On Sun, 23 Nov 2014, Rob Diamond wrote:

> My point is that when I followed the default "Guided" option the installer 
> defaulted to GPT, and on exiting the installer my PC wouldn't boot. At this 
> point a FreeBSD noob would have a great deal of difficulty diagnosing the 
> problem, and would most likely give up and try some other distro. For 
> example, I tried installing PC-BSD-10, and after the installer had finished 
> the same PC re-booted fine (it used an MBR layout), and I was away. 
> Previously I've tried Ubuntu and Linux Mint on the same PC, and again both 
> re-booted fine. So I think an extra effort is needed with the installer to 
> get a noob up and running - once they've got something to play with then, OK, 
> expect them to read the manual. But to expect a noob to diagnose the problem, 
> and then manually partition using MBR is unrealistic. And then they're lost 
> to FreeBSD..
>
> Also, there's the following in the FreeBSD manual
>
> "GPT is usually the most appropriate choice for amd64 computers. Older 
> computers that are not compatible with GPT should use MBR. The other 
> partition schemes are generally used for uncommon or older computers."
>
> I think the wording should be a bit stronger than this - something like 
> "Older computers that are not compatible with GPT will not boot from a GPT 
> disk, and must use the older MBR partition type."

The problem there is telling the user how to figure out whether their
computer is not compatible with GPT.

The GPT partitioning scheme includes a "PMBR".  This "protective" MBR is 
there both to protect the GPT partitioning and to allow BIOS computers 
to boot from GPT disks.

In short, it allows GPT to be used with older computers that never 
expected to see anything other than an MBR.  The large majority of older 
computers can boot from the PMBR and use GPT just fine.

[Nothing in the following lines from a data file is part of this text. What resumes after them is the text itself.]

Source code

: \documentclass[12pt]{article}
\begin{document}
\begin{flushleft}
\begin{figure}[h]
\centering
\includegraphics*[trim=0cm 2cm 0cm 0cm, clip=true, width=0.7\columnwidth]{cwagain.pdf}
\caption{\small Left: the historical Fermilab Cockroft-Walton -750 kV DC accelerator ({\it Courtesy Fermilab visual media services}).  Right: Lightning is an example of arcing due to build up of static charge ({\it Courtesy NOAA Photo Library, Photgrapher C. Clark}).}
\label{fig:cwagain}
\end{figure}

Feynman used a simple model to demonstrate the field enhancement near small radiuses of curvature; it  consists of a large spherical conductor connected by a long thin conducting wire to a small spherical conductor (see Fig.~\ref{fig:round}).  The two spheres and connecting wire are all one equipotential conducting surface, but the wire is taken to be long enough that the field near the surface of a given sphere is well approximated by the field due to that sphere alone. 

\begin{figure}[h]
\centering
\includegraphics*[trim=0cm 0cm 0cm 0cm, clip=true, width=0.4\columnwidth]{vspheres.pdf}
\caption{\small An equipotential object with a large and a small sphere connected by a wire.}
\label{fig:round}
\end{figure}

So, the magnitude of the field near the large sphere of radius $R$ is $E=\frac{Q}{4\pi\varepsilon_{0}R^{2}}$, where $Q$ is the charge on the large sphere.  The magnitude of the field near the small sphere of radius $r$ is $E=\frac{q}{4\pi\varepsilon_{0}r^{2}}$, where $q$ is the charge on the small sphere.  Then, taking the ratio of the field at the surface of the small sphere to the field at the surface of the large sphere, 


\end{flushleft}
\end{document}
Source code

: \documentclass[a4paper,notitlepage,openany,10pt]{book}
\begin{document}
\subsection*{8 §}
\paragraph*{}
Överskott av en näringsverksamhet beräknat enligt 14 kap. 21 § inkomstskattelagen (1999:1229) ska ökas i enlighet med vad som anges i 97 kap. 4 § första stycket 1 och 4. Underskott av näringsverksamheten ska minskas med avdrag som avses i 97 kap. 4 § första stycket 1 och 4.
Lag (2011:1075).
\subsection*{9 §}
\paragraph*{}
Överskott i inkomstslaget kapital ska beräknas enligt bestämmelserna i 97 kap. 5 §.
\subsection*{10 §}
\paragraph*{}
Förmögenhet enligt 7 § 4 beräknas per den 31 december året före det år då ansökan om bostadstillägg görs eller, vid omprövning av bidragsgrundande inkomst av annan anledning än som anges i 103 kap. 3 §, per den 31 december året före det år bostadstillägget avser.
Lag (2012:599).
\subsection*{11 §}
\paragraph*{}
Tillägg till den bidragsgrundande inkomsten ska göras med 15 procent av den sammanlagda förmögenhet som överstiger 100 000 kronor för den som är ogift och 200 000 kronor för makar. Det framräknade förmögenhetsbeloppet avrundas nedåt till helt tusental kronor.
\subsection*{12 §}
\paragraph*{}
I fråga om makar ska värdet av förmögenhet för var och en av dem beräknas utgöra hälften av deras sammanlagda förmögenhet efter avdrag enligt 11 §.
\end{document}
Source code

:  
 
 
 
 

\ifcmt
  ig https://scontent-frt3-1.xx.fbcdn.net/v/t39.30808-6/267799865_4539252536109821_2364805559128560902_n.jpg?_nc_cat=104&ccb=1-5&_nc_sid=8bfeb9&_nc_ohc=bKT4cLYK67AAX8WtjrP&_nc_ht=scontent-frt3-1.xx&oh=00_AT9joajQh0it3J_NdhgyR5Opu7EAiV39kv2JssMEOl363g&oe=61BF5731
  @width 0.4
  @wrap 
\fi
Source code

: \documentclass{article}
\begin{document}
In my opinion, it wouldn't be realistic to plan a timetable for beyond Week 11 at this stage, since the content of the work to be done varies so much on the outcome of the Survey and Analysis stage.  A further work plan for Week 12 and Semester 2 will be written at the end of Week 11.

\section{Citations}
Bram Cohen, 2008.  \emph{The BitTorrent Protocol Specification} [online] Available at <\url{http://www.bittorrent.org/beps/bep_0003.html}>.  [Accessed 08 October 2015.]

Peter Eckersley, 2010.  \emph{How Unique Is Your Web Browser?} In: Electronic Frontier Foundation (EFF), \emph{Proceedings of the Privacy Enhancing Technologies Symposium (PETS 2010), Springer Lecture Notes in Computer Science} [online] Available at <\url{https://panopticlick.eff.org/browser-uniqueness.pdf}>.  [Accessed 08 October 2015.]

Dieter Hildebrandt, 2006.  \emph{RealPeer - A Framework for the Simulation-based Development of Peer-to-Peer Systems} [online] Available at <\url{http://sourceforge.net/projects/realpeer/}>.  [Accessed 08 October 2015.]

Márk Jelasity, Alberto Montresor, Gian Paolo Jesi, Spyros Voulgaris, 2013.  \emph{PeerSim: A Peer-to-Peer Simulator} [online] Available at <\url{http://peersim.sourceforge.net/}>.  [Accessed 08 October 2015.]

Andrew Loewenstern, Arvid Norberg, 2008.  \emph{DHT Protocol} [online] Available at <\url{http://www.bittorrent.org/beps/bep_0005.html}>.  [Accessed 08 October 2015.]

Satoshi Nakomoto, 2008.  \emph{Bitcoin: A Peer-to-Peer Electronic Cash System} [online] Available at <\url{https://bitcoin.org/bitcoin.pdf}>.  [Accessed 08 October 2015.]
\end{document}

However, there are several ways that some vendors messed this up.  The 
most common way was a BIOS that had some extra awareness of partition 
type or layout.  Some vendors did this so they could use their own 
special partitions.  Compaq used to put their BIOS on disk, IBM/Lenovo 
had their own utility partitions, and HP and Acer did similar things. 
Some of these saw the PMBR with its single partition of type 0xee and 
assumed the wrong thing, failing because of the built-in assumptions in 
the BIOS.

Some of these can be cured with a BIOS upgrade.  Lenovo had problems 
with models from three or four years back, and fixed them.

FreeBSD also had a bug in the way it created the PMBR in previous 
versions.  Very strict BIOS or UEFI implementations would then refuse to 
boot.  As far as I know, this problem is fixed in FreeBSD 10.1.